━━━ Information given

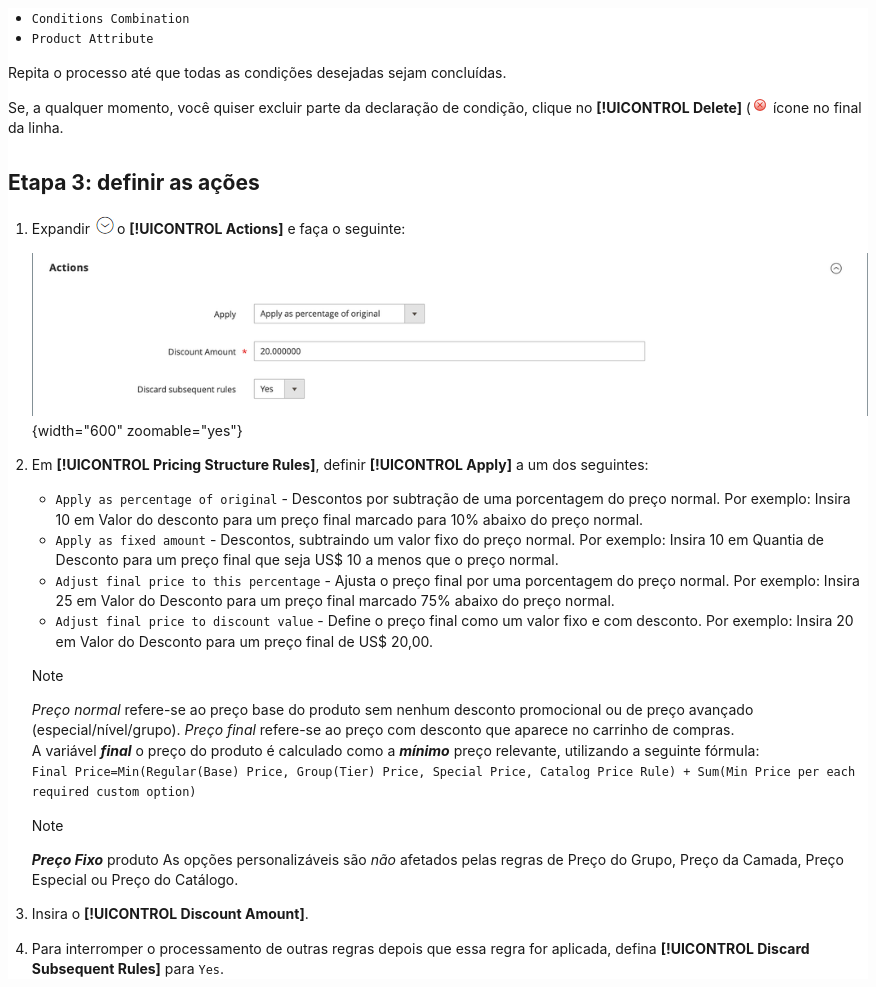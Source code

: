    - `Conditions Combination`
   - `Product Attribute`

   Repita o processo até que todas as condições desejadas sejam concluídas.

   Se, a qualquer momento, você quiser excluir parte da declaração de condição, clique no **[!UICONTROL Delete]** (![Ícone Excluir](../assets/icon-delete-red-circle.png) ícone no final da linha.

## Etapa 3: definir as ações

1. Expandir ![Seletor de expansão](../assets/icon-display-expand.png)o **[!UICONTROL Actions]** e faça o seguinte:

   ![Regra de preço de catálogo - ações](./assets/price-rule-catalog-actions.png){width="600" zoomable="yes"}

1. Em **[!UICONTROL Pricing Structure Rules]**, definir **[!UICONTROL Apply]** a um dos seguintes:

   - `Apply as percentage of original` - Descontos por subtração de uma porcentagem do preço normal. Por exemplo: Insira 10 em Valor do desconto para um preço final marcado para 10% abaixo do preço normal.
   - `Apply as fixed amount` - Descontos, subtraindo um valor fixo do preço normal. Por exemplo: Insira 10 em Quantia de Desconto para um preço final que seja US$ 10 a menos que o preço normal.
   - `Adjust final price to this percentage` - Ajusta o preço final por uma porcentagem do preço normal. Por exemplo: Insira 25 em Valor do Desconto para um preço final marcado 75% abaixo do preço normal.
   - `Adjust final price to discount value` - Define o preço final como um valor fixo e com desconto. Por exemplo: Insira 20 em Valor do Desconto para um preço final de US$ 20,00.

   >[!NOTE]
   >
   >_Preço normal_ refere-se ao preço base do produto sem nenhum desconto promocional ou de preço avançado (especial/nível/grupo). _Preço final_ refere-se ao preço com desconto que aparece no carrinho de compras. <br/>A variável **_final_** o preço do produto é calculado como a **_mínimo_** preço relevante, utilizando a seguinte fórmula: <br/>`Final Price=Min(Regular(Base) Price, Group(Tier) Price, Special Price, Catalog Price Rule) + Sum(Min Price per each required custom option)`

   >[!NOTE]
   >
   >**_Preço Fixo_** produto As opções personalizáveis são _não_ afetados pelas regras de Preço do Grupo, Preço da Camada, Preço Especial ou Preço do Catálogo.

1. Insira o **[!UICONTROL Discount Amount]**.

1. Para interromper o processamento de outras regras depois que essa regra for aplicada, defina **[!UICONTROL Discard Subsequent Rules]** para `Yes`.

━━━━━━
━━━ Information given

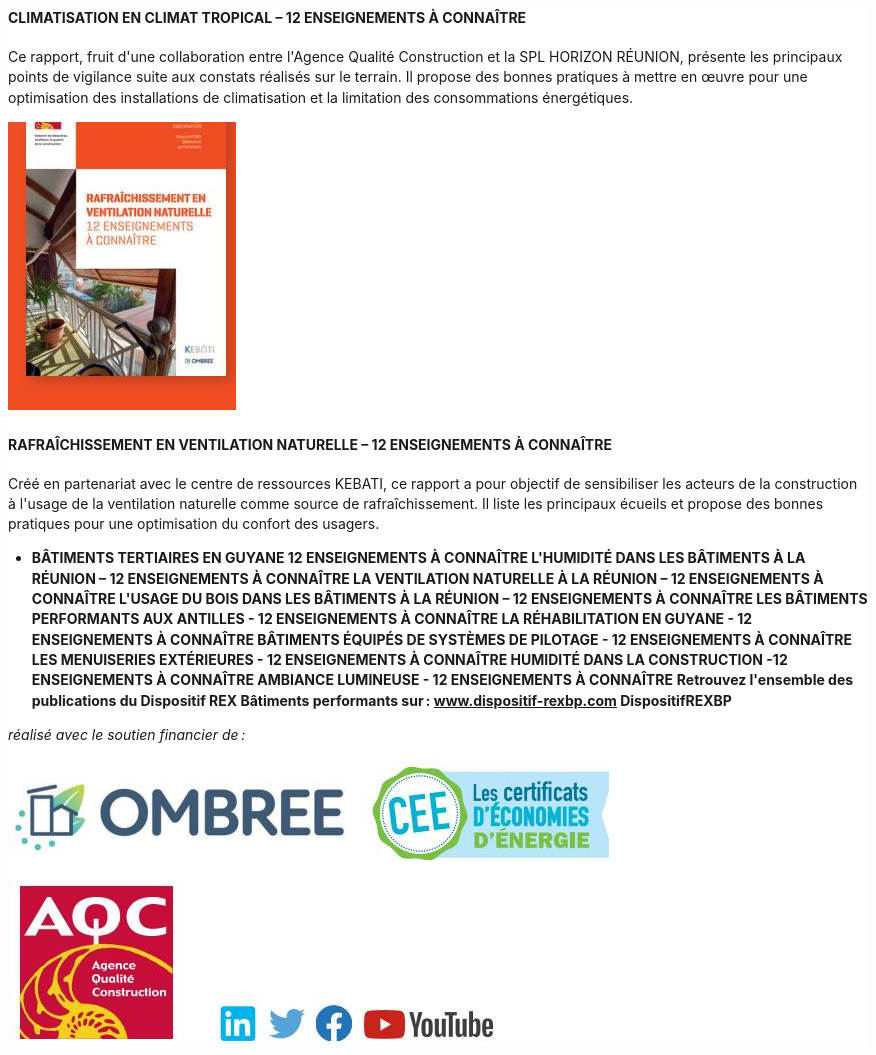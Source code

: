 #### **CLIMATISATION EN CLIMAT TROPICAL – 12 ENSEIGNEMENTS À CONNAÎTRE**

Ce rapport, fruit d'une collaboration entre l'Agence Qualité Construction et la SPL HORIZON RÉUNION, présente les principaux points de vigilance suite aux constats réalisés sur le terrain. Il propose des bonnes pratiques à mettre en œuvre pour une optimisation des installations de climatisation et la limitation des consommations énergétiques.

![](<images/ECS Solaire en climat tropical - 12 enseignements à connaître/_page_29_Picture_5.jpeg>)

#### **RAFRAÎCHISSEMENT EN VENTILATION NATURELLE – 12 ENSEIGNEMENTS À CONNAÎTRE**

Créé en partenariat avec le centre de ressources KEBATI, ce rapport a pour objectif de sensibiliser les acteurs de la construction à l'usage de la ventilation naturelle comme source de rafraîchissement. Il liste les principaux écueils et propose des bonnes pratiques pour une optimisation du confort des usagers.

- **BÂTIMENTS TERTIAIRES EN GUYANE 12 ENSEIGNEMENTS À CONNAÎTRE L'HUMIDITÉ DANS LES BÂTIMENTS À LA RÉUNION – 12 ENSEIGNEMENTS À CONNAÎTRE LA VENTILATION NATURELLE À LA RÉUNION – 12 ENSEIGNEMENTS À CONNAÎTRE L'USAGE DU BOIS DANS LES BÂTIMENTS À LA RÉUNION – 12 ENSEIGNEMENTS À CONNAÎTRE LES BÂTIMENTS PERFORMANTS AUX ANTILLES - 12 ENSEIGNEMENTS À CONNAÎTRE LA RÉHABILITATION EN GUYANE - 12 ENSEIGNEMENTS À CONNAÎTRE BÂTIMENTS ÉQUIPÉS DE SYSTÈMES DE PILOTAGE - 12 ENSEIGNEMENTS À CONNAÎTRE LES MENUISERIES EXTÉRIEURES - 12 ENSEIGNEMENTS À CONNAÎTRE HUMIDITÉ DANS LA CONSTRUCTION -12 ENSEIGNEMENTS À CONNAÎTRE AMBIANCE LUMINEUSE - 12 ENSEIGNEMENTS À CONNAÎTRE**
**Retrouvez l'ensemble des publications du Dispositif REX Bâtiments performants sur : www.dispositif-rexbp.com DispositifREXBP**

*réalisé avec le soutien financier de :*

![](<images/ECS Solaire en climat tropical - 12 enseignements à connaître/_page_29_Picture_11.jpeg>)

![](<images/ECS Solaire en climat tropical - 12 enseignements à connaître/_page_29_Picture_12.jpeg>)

━━━━━━

* _Exercise requirements_
Keeping every character as it is, restate the lines above that run from the line with "soutien financier de :*" through the line with "enseignements à connaître/_page_29_Picture_12.jpeg>)", both included, and nothing else.

* _Task result_
*réalisé avec le soutien financier de :*

![](<images/ECS Solaire en climat tropical - 12 enseignements à connaître/_page_29_Picture_11.jpeg>)

![](<images/ECS Solaire en climat tropical - 12 enseignements à connaître/_page_29_Picture_12.jpeg>)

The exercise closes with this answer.